__What you should do__
Starting at the line that contains "<li>Debe ser accesible" and stopping at the line that contains "6. Application Review", transcribe every line of the material below exactly; pictures stay out.

◇ ◇ ◇ ◇ ◇

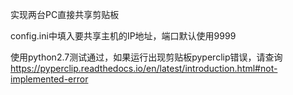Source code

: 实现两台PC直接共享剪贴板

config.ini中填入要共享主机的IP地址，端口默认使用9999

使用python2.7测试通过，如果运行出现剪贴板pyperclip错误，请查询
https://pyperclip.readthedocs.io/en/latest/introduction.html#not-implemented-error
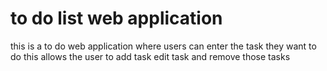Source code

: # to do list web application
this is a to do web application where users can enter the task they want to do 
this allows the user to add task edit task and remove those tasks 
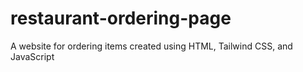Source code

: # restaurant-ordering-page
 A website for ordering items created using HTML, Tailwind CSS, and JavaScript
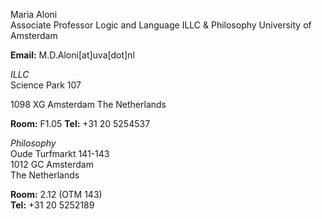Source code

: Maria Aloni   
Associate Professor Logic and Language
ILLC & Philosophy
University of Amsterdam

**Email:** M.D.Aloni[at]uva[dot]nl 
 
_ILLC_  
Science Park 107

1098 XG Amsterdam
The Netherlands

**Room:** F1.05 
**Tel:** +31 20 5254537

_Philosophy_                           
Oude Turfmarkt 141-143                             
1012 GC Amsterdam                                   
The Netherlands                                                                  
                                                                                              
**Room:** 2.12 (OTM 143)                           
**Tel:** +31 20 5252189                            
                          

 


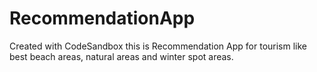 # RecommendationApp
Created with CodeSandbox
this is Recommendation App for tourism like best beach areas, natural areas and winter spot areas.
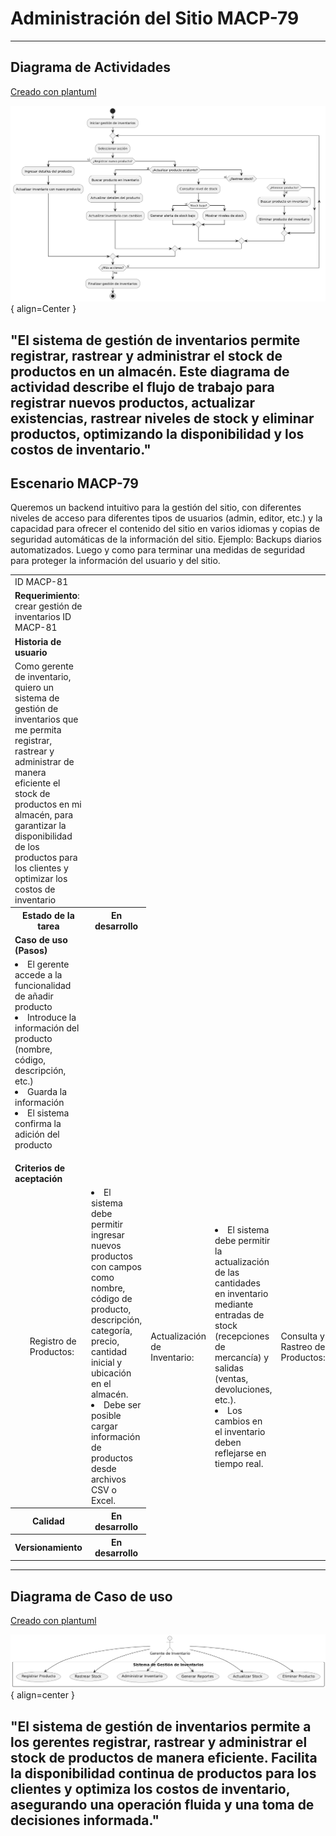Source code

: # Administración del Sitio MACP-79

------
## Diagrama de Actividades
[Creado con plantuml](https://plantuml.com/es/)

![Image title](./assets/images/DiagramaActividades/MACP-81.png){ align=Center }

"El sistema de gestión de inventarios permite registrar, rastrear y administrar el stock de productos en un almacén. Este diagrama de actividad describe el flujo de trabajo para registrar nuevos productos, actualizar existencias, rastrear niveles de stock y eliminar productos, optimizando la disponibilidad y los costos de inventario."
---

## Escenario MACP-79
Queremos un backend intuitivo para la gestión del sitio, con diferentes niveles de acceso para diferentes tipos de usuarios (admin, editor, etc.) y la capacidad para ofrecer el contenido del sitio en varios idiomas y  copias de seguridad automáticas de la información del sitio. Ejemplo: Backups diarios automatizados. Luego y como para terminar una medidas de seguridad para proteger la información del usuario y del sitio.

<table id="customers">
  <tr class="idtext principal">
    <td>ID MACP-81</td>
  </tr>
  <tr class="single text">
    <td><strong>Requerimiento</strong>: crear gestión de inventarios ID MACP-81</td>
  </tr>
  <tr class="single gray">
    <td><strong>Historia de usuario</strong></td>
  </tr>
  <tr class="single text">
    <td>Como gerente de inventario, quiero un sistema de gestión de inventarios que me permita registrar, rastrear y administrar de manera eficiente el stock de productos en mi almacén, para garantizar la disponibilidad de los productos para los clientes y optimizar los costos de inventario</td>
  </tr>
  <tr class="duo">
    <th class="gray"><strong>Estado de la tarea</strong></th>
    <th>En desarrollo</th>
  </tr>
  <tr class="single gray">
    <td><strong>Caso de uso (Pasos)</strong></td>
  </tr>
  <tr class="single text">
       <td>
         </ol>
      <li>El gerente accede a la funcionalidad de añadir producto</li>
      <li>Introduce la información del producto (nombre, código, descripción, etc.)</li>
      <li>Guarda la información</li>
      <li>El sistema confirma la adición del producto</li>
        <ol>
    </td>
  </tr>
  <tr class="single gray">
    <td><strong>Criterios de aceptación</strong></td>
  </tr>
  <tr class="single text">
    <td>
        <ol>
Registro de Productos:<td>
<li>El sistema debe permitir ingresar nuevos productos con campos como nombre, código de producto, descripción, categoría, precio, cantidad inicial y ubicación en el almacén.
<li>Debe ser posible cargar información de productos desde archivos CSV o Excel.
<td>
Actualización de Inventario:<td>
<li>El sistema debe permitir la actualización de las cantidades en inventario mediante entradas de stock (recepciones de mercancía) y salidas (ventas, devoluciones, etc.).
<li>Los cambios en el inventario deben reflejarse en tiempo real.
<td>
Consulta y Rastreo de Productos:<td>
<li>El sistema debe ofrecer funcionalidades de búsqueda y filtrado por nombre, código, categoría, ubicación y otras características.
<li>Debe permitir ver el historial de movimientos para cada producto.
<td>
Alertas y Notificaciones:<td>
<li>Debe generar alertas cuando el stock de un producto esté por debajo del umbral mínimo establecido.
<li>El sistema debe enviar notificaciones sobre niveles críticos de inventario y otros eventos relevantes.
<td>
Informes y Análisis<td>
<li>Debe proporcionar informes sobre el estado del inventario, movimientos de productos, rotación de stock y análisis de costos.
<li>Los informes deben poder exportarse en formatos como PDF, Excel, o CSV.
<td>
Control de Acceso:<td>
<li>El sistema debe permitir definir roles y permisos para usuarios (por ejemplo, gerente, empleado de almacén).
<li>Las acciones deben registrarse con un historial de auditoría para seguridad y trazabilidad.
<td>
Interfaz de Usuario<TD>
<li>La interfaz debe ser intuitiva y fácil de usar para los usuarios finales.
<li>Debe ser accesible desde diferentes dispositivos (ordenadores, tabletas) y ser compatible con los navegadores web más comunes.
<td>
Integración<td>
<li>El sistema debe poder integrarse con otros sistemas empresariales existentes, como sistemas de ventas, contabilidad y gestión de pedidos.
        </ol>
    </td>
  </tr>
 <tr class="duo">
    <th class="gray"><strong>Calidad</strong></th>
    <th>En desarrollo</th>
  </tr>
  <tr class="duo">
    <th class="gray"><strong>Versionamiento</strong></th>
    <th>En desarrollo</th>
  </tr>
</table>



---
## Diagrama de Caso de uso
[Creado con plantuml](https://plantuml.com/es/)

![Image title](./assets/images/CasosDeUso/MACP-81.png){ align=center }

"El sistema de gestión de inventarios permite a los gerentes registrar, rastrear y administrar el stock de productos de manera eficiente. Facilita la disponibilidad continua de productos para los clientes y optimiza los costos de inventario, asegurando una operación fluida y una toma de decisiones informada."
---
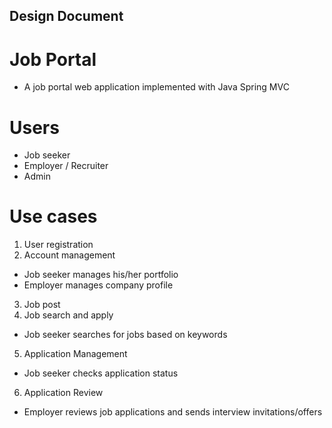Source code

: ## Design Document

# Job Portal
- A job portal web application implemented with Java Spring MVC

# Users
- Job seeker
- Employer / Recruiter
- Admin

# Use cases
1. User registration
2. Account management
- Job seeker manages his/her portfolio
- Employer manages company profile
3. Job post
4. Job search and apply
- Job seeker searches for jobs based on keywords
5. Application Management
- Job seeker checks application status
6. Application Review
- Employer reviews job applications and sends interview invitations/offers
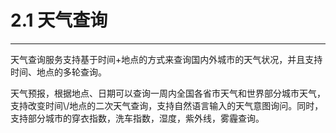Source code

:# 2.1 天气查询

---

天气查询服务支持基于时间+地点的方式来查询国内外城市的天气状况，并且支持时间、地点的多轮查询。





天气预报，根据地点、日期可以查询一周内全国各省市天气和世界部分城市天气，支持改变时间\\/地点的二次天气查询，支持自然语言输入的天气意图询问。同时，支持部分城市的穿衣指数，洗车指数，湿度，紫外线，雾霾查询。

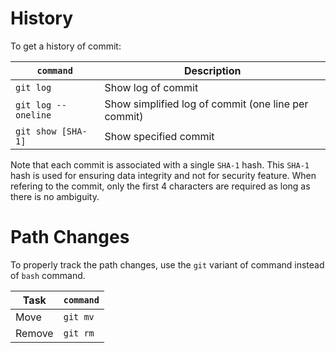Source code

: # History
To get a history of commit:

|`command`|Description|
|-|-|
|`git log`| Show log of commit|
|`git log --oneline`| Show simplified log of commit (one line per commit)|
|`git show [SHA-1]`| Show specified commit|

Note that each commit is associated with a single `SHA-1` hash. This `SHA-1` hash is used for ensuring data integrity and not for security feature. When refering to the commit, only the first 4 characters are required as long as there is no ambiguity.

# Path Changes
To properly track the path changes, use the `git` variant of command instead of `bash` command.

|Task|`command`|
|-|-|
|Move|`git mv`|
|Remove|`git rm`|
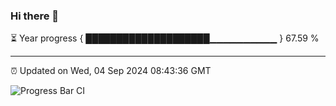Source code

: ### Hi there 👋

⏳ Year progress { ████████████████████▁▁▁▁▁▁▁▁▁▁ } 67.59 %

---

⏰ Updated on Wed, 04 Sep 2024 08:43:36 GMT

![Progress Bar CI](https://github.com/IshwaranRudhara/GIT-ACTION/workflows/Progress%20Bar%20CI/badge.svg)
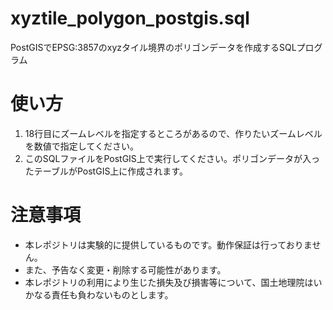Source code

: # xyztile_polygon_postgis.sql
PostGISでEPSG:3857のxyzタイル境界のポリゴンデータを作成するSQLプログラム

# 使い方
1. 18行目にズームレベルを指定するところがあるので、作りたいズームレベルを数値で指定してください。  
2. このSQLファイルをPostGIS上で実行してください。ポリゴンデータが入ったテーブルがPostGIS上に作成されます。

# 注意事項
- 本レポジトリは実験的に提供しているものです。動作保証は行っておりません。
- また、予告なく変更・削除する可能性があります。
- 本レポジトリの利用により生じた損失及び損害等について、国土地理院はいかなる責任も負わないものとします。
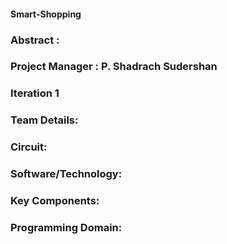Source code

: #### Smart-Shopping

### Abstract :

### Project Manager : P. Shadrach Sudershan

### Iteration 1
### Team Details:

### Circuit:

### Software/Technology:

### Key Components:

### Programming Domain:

◇ ◇ ◇ ◇ ◇

__Written reply__
<li>Debe ser accesible desde diferentes dispositivos (ordenadores, tabletas) y ser compatible con los navegadores web más comunes.
<td>
Integración<td>
<li>El sistema debe poder integrarse con otros sistemas empresariales existentes, como sistemas de ventas, contabilidad y gestión de pedidos.
        </ol>
    </td>
  </tr>
 <tr class="duo">
    <th class="gray"><strong>Calidad</strong></th>
    <th>En desarrollo</th>
  </tr>
  <tr class="duo">
    <th class="gray"><strong>Versionamiento</strong></th>
    <th>En desarrollo</th>
  </tr>
</table>



---
## Diagrama de Caso de uso
[Creado con plantuml](https://plantuml.com/es/)

![Image title](./assets/images/CasosDeUso/MACP-81.png){ align=center }

"El sistema de gestión de inventarios permite a los gerentes registrar, rastrear y administrar el stock de productos de manera eficiente. Facilita la disponibilidad continua de productos para los clientes y optimiza los costos de inventario, asegurando una operación fluida y una toma de decisiones informada."
---
Source code

: ## Design Document

# Job Portal
- A job portal web application implemented with Java Spring MVC

# Users
- Job seeker
- Employer / Recruiter
- Admin

# Use cases
1. User registration
2. Account management
- Job seeker manages his/her portfolio
- Employer manages company profile
3. Job post
4. Job search and apply
- Job seeker searches for jobs based on keywords
5. Application Management
- Job seeker checks application status
6. Application Review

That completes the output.